For each line in the data that includes "textit", make a copy.

/---

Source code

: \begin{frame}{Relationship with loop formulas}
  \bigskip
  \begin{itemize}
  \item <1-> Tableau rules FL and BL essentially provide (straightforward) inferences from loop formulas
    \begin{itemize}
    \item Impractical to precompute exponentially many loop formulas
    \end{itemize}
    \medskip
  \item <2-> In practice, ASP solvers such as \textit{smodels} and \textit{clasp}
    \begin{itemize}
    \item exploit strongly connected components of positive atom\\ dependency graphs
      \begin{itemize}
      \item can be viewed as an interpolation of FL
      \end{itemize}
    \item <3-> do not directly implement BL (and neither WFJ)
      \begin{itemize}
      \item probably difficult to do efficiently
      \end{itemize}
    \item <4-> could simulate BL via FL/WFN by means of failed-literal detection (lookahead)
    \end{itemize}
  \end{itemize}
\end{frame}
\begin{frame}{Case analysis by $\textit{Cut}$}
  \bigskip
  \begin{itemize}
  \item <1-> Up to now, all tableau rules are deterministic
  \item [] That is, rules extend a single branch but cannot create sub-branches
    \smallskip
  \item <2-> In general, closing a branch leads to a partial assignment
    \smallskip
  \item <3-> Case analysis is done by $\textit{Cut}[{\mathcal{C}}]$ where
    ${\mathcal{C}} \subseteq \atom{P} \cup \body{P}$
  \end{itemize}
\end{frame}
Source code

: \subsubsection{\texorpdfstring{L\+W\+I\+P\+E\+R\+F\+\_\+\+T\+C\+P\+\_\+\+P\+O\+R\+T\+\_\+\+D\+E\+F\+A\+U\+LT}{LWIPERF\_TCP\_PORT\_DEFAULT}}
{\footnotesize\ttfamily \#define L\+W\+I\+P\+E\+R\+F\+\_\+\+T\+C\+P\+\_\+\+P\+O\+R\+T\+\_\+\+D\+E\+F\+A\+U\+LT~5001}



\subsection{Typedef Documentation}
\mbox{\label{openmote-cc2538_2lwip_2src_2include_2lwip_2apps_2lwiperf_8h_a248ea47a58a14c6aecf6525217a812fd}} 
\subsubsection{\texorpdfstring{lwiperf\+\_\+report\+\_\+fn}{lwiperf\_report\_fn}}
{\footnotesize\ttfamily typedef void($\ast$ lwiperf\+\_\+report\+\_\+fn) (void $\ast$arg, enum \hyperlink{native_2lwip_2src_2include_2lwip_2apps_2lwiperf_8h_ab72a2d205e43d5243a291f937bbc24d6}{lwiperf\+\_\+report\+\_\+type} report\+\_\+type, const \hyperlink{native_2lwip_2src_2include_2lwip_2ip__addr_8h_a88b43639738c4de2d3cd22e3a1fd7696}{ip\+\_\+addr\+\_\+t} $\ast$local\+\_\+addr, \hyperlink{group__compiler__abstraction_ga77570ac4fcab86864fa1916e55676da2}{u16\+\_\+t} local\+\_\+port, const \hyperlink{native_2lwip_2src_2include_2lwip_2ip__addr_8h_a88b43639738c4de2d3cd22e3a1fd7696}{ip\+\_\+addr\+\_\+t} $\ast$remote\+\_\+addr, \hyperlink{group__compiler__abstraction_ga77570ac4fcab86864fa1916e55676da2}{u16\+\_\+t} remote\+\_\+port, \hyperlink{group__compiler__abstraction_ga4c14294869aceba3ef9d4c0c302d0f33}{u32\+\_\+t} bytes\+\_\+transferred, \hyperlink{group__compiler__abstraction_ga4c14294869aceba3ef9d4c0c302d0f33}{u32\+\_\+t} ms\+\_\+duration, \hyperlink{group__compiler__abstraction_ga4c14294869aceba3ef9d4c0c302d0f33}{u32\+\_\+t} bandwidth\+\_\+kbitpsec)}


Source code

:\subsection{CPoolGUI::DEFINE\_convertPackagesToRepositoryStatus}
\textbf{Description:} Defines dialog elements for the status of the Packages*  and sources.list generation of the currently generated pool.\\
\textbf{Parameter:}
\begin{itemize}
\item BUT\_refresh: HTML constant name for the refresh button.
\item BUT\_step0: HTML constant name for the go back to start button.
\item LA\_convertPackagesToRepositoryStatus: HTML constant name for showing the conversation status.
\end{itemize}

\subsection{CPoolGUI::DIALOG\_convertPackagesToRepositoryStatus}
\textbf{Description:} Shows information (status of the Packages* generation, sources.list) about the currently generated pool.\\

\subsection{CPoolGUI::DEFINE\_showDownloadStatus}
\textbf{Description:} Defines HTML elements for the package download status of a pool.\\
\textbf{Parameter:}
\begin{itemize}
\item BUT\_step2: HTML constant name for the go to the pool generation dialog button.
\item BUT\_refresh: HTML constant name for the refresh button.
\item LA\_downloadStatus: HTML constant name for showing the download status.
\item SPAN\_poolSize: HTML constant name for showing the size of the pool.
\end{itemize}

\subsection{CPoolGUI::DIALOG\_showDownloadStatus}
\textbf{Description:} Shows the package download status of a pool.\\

\---

* **Written response**:
  \item <2-> In practice, ASP solvers such as \textit{smodels} and \textit{clasp}
\begin{frame}{Case analysis by $\textit{Cut}$}
  \item <3-> Case analysis is done by $\textit{Cut}[{\mathcal{C}}]$ where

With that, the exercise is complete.